Rolando Gallego
06/09/2020 19:57

La ópera prima de Sebastián Tabany, Giro de Ases (2020), se introduce de lleno, por primera vez en el cine local, en el universo de la magia, un espacio en el que las reglas parecen haberse hecho para engañar, pero que en realidad sirven como sustento para transitar la vida buscando objetivos sin tener que pedir la aprobación del otro para ser quien realmente uno debe ser.

Giro de Ases

(2020)

Martín (Juan Grandinetti) es el joven empleado de un gran Casino, vive a contramano del mundo, trabaja de noche, duerme de día, y aún se encuentra dolido por una reciente separación amorosa. Al conocer a Sofía (Carolina Kopelioff), la novia de uno de sus amigos magos (Esteban Pérez), sentirá un flechazo instantáneo por ella, pero se resistirá a responder al llamado de Cupido hasta tanto comprenda cuál es su lugar en el mundo, y, particularmente, en el mundo de la magia.

Acompañado por El Rubio (Lautaro Delgado Tymruk), una suerte de guía o sensei espiritual, y Mariana (Thelma Fardin), su amiga de toda la vida, Martín deberá asumir su rol y posición, descubriendo su verdadera capacidad y potencial en la magia, más allá de su carácter recreativo para los espectadores, decidiendo qué pasos deberá tomar para no perder la oportunidad de ser quien realmente desea ser.

Tabany, cinéfilo de pura cepa, imprime a Giro de Ases una narrativa propia y distinta, que se funda en la nostalgia por un cine de otro tiempo, aquel que reunía frente a la pantalla al público y proponía historias clásicas de amor y aventuras, recuperándolo en esta oportunidad, con atmósferas y situaciones que aluden a producciones de los años ochenta del siglo pasado y en las que el espíritu de un cine recreativo familiar supo potenciar a directores y estudios, pero, principalmente, pudo sostener relatos con los que rápidamente se empatizaba por su fácil identificación de personajes y acciones.

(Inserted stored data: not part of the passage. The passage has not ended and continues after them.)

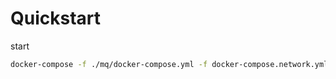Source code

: # Quickstart

start
```bash
docker-compose -f ./mq/docker-compose.yml -f docker-compose.network.yml --profile rabbitmq  up -d
```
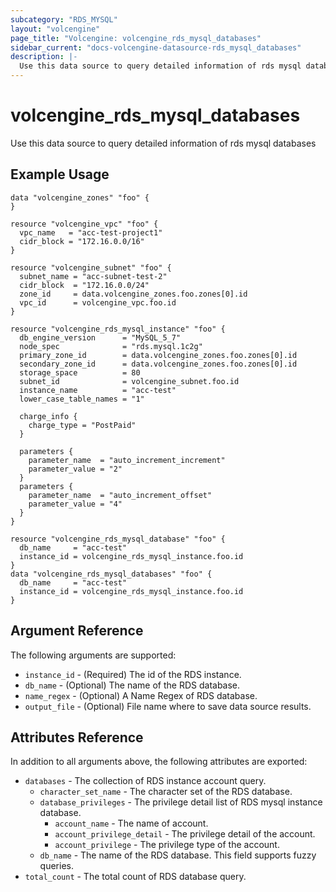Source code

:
 ```yaml
---
subcategory: "RDS_MYSQL"
layout: "volcengine"
page_title: "Volcengine: volcengine_rds_mysql_databases"
sidebar_current: "docs-volcengine-datasource-rds_mysql_databases"
description: |-
  Use this data source to query detailed information of rds mysql databases
---
```

# volcengine_rds_mysql_databases
Use this data source to query detailed information of rds mysql databases
## Example Usage
```hcl
data "volcengine_zones" "foo" {
}

resource "volcengine_vpc" "foo" {
  vpc_name   = "acc-test-project1"
  cidr_block = "172.16.0.0/16"
}

resource "volcengine_subnet" "foo" {
  subnet_name = "acc-subnet-test-2"
  cidr_block  = "172.16.0.0/24"
  zone_id     = data.volcengine_zones.foo.zones[0].id
  vpc_id      = volcengine_vpc.foo.id
}

resource "volcengine_rds_mysql_instance" "foo" {
  db_engine_version      = "MySQL_5_7"
  node_spec              = "rds.mysql.1c2g"
  primary_zone_id        = data.volcengine_zones.foo.zones[0].id
  secondary_zone_id      = data.volcengine_zones.foo.zones[0].id
  storage_space          = 80
  subnet_id              = volcengine_subnet.foo.id
  instance_name          = "acc-test"
  lower_case_table_names = "1"

  charge_info {
    charge_type = "PostPaid"
  }

  parameters {
    parameter_name  = "auto_increment_increment"
    parameter_value = "2"
  }
  parameters {
    parameter_name  = "auto_increment_offset"
    parameter_value = "4"
  }
}

resource "volcengine_rds_mysql_database" "foo" {
  db_name     = "acc-test"
  instance_id = volcengine_rds_mysql_instance.foo.id
}
data "volcengine_rds_mysql_databases" "foo" {
  db_name     = "acc-test"
  instance_id = volcengine_rds_mysql_instance.foo.id
}
```
## Argument Reference
The following arguments are supported:
* `instance_id` - (Required) The id of the RDS instance.
* `db_name` - (Optional) The name of the RDS database.
* `name_regex` - (Optional) A Name Regex of RDS database.
* `output_file` - (Optional) File name where to save data source results.

## Attributes Reference
In addition to all arguments above, the following attributes are exported:
* `databases` - The collection of RDS instance account query.
    * `character_set_name` - The character set of the RDS database.
    * `database_privileges` - The privilege detail list of RDS mysql instance database.
        * `account_name` - The name of account.
        * `account_privilege_detail` - The privilege detail of the account.
        * `account_privilege` - The privilege type of the account.
    * `db_name` - The name of the RDS database. This field supports fuzzy queries.
* `total_count` - The total count of RDS database query.


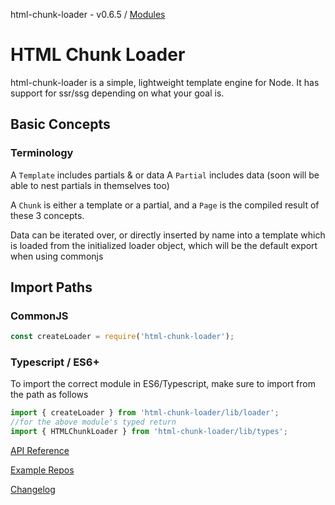 html-chunk-loader - v0.6.5 / [Modules](modules.md)

# HTML Chunk Loader

html-chunk-loader is a simple, lightweight template engine for Node. It has support for ssr/ssg depending on what your goal is.

## Basic Concepts

### Terminology

A ```Template``` includes partials & or data
A ```Partial``` includes data (soon will be able to nest partials in themselves too)

A ```Chunk``` is either a template or a partial, and a ```Page``` is the compiled result of these 3 concepts.

Data can be iterated over, or directly inserted by name into a template which is loaded from the initialized loader object, which will be the default export when using commonjs

## Import Paths

### CommonJS

```js
const createLoader = require('html-chunk-loader');
```

### Typescript / ES6+

To import the correct module in ES6/Typescript, make sure to import from the path as follows

```ts
import { createLoader } from 'html-chunk-loader/lib/loader';
//for the above module's typed return
import { HTMLChunkLoader } from 'html-chunk-loader/lib/types';
```

[API Reference](https://html-chunk-loader.vercel.app/)

[Example Repos](https://github.com/abschill/html-chunk-loader-examples)

[Changelog](https://github.com/abschill/html-chunk-loader/tree/master/changelog.md)
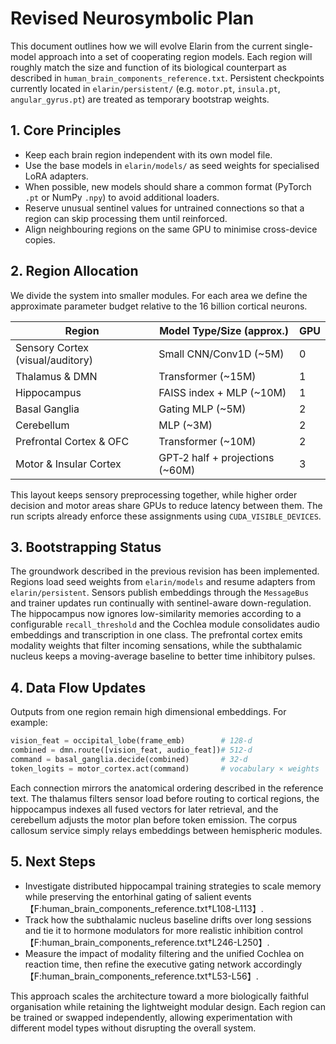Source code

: # Revised Neurosymbolic Plan

This document outlines how we will evolve Elarin from the current single-model approach into a set of cooperating region models. Each region will roughly match the size and function of its biological counterpart as described in `human_brain_components_reference.txt`. Persistent checkpoints currently located in `elarin/persistent/` (e.g. `motor.pt`, `insula.pt`, `angular_gyrus.pt`) are treated as temporary bootstrap weights.

## 1. Core Principles

- Keep each brain region independent with its own model file.
- Use the base models in `elarin/models/` as seed weights for specialised LoRA adapters.
- When possible, new models should share a common format (PyTorch `.pt` or NumPy `.npy`) to avoid additional loaders.
- Reserve unusual sentinel values for untrained connections so that a region can skip processing them until reinforced.
- Align neighbouring regions on the same GPU to minimise cross-device copies.

## 2. Region Allocation

We divide the system into smaller modules. For each area we define the approximate parameter budget relative to the 16 billion cortical neurons.

| Region                      | Model Type/Size (approx.) | GPU |
|-----------------------------|---------------------------|-----|
| Sensory Cortex (visual/auditory) | Small CNN/Conv1D (~5M) | 0 |
| Thalamus & DMN              | Transformer (~15M)        | 1 |
| Hippocampus                 | FAISS index + MLP (~10M)  | 1 |
| Basal Ganglia               | Gating MLP (~5M)          | 2 |
| Cerebellum                  | MLP (~3M)                 | 2 |
| Prefrontal Cortex & OFC     | Transformer (~10M)        | 2 |
| Motor & Insular Cortex      | GPT‑2 half + projections (~60M) | 3 |

This layout keeps sensory preprocessing together, while higher order decision and motor areas share GPUs to reduce latency between them. The run scripts already enforce these assignments using ``CUDA_VISIBLE_DEVICES``.

## 3. Bootstrapping Status

The groundwork described in the previous revision has been implemented. Regions
load seed weights from ``elarin/models`` and resume adapters from
``elarin/persistent``. Sensors publish embeddings through the ``MessageBus`` and
trainer updates run continually with sentinel-aware down-regulation. The
hippocampus now ignores low-similarity memories according to a configurable
``recall_threshold`` and the Cochlea module consolidates audio embeddings and
transcription in one class.  The prefrontal cortex emits modality weights that
filter incoming sensations, while the subthalamic nucleus keeps a moving-average
baseline to better time inhibitory pulses.

## 4. Data Flow Updates

Outputs from one region remain high dimensional embeddings. For example:

```python
vision_feat = occipital_lobe(frame_emb)        # 128‑d
combined = dmn.route([vision_feat, audio_feat])# 512‑d
command = basal_ganglia.decide(combined)       # 32‑d
token_logits = motor_cortex.act(command)       # vocabulary × weights
```

Each connection mirrors the anatomical ordering described in the reference text. The thalamus filters sensor load before routing to cortical regions, the hippocampus indexes all fused vectors for later retrieval, and the cerebellum adjusts the motor plan before token emission. The corpus callosum service simply relays embeddings between hemispheric modules.

## 5. Next Steps

- Investigate distributed hippocampal training strategies to scale memory while
  preserving the entorhinal gating of salient events【F:human_brain_components_reference.txt†L108-L113】.
- Track how the subthalamic nucleus baseline drifts over long sessions and tie
  it to hormone modulators for more realistic inhibition control【F:human_brain_components_reference.txt†L246-L250】.
- Measure the impact of modality filtering and the unified Cochlea on reaction
  time, then refine the executive gating network accordingly【F:human_brain_components_reference.txt†L53-L56】.

This approach scales the architecture toward a more biologically faithful organisation while retaining the lightweight modular design. Each region can be trained or swapped independently, allowing experimentation with different model types without disrupting the overall system.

Así, magos y magas, y una misteriosa historia tras estos, es la base para que el guion, también de Tabany, se permita transitar, sin brindar mucha información, por cierto, por el romance, el suspenso y la intriga por dosis iguales, fortaleciendo, con trucos y algunos momentos de suspenso, el enigma sobre el origen de Martín y su participación en un linaje de magos del que heredará leyes y una manera de ser en el mundo.

Personajes bien delineados, interpretados por solvencia por un casting ideal, permiten que con el contraste entre ellos, y en el incorporar su pasión por la magia en el cotidiano, Giro de Ases demuestre que no es difícil hacer cine popular y seguir explorando localmente formatos o temáticas que siempre nos llegan de afuera, y no por tomar esto como motivo del film, resignar a perder el color y espíritu local, al contrario.

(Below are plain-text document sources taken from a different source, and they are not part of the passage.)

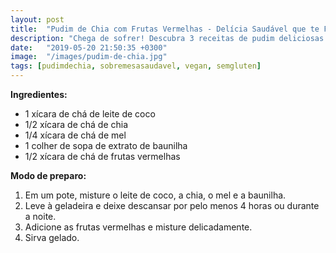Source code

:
 ```yaml
---
layout: post
title:  "Pudim de Chia com Frutas Vermelhas - Delícia Saudável que te Faz Sorrir"
description: "Chega de sofrer! Descubra 3 receitas de pudim deliciosas e sem lactose para adoçar a vida sem culpa"
date:   "2019-05-20 21:50:35 +0300"
image:  "/images/pudim-de-chia.jpg"
tags: [pudimdechia, sobremesasaudavel, vegan, semgluten]
---
```


**Ingredientes:**

-   1 xícara de chá de leite de coco
-   1/2 xícara de chá de chia
-   1/4 xícara de chá de mel
-   1 colher de sopa de extrato de baunilha
-   1/2 xícara de chá de frutas vermelhas

**Modo de preparo:**

1.  Em um pote, misture o leite de coco, a chia, o mel e a baunilha.
2.  Leve à geladeira e deixe descansar por pelo menos 4 horas ou durante a noite.
3.  Adicione as frutas vermelhas e misture delicadamente.
4.  Sirva gelado.
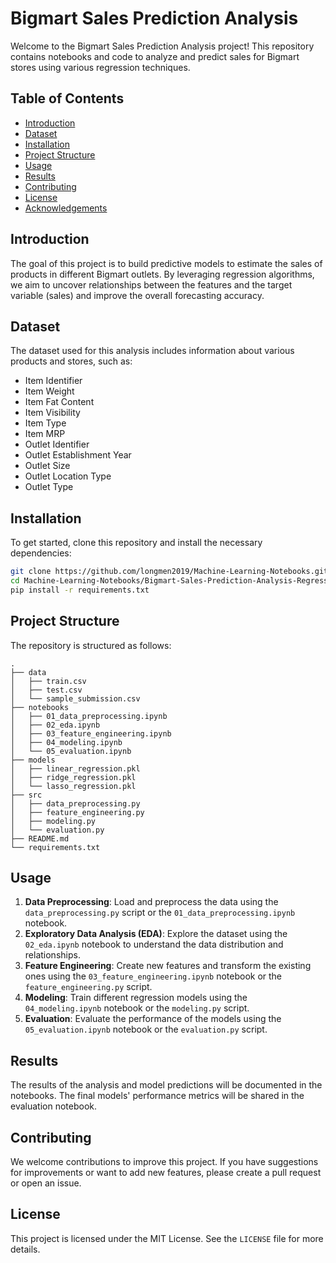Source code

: # Bigmart Sales Prediction Analysis

Welcome to the Bigmart Sales Prediction Analysis project! This repository contains notebooks and code to analyze and predict sales for Bigmart stores using various regression techniques.

## Table of Contents
- [Introduction](#introduction)
- [Dataset](#dataset)
- [Installation](#installation)
- [Project Structure](#project-structure)
- [Usage](#usage)
- [Results](#results)
- [Contributing](#contributing)
- [License](#license)
- [Acknowledgements](#acknowledgements)

## Introduction
The goal of this project is to build predictive models to estimate the sales of products in different Bigmart outlets. By leveraging regression algorithms, we aim to uncover relationships between the features and the target variable (sales) and improve the overall forecasting accuracy.

## Dataset
The dataset used for this analysis includes information about various products and stores, such as:
- Item Identifier
- Item Weight
- Item Fat Content
- Item Visibility
- Item Type
- Item MRP
- Outlet Identifier
- Outlet Establishment Year
- Outlet Size
- Outlet Location Type
- Outlet Type

## Installation
To get started, clone this repository and install the necessary dependencies:
```bash
git clone https://github.com/longmen2019/Machine-Learning-Notebooks.git
cd Machine-Learning-Notebooks/Bigmart-Sales-Prediction-Analysis-Regression
pip install -r requirements.txt
```

## Project Structure
The repository is structured as follows:
```
.
├── data
│   ├── train.csv
│   ├── test.csv
│   └── sample_submission.csv
├── notebooks
│   ├── 01_data_preprocessing.ipynb
│   ├── 02_eda.ipynb
│   ├── 03_feature_engineering.ipynb
│   ├── 04_modeling.ipynb
│   └── 05_evaluation.ipynb
├── models
│   ├── linear_regression.pkl
│   ├── ridge_regression.pkl
│   └── lasso_regression.pkl
├── src
│   ├── data_preprocessing.py
│   ├── feature_engineering.py
│   ├── modeling.py
│   └── evaluation.py
├── README.md
└── requirements.txt
```

## Usage
1. **Data Preprocessing**: Load and preprocess the data using the `data_preprocessing.py` script or the `01_data_preprocessing.ipynb` notebook.
2. **Exploratory Data Analysis (EDA)**: Explore the dataset using the `02_eda.ipynb` notebook to understand the data distribution and relationships.
3. **Feature Engineering**: Create new features and transform the existing ones using the `03_feature_engineering.ipynb` notebook or the `feature_engineering.py` script.
4. **Modeling**: Train different regression models using the `04_modeling.ipynb` notebook or the `modeling.py` script.
5. **Evaluation**: Evaluate the performance of the models using the `05_evaluation.ipynb` notebook or the `evaluation.py` script.

## Results
The results of the analysis and model predictions will be documented in the notebooks. The final models' performance metrics will be shared in the evaluation notebook.

## Contributing
We welcome contributions to improve this project. If you have suggestions for improvements or want to add new features, please create a pull request or open an issue.

## License
This project is licensed under the MIT License. See the `LICENSE` file for more details.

Una cuidada banda sonora, una secuencia inicial entrañable, y unos títulos animados que posicionan al espectador sobre aquello que vendrá, además, sirven de preámbulo para un relato clásico de amor, en el que la magia se consolidará como el vehículo para hablar de cuestiones como la amistad, la familia elegida, la diversidad sexual, la fama, los vínculos y el esfuerzo y perseverancia, como así también, el trabajo en equipo, para alcanzar objetivos.

Por ahí uno de los personajes dice una frase de Picasso “la misión del artista es hacer creer al mundo la verdad de su mentira”, y en eso avanza Tabany, en construir una verdad con sus propias leyes, sobre un universo que tiene como fundamento la mentira y el engaño, pero que tomado como punto de partida para un guion, como en este caso, permite trasportarnos a un mundo único, recuperando el disfrute de la infancia, esa época de la vida en donde no se cuestiona mucho el placer por el placer mismo y la magia está al alcance de uno mismo, abriendo los ojos y percibiendo lo que nos rodea.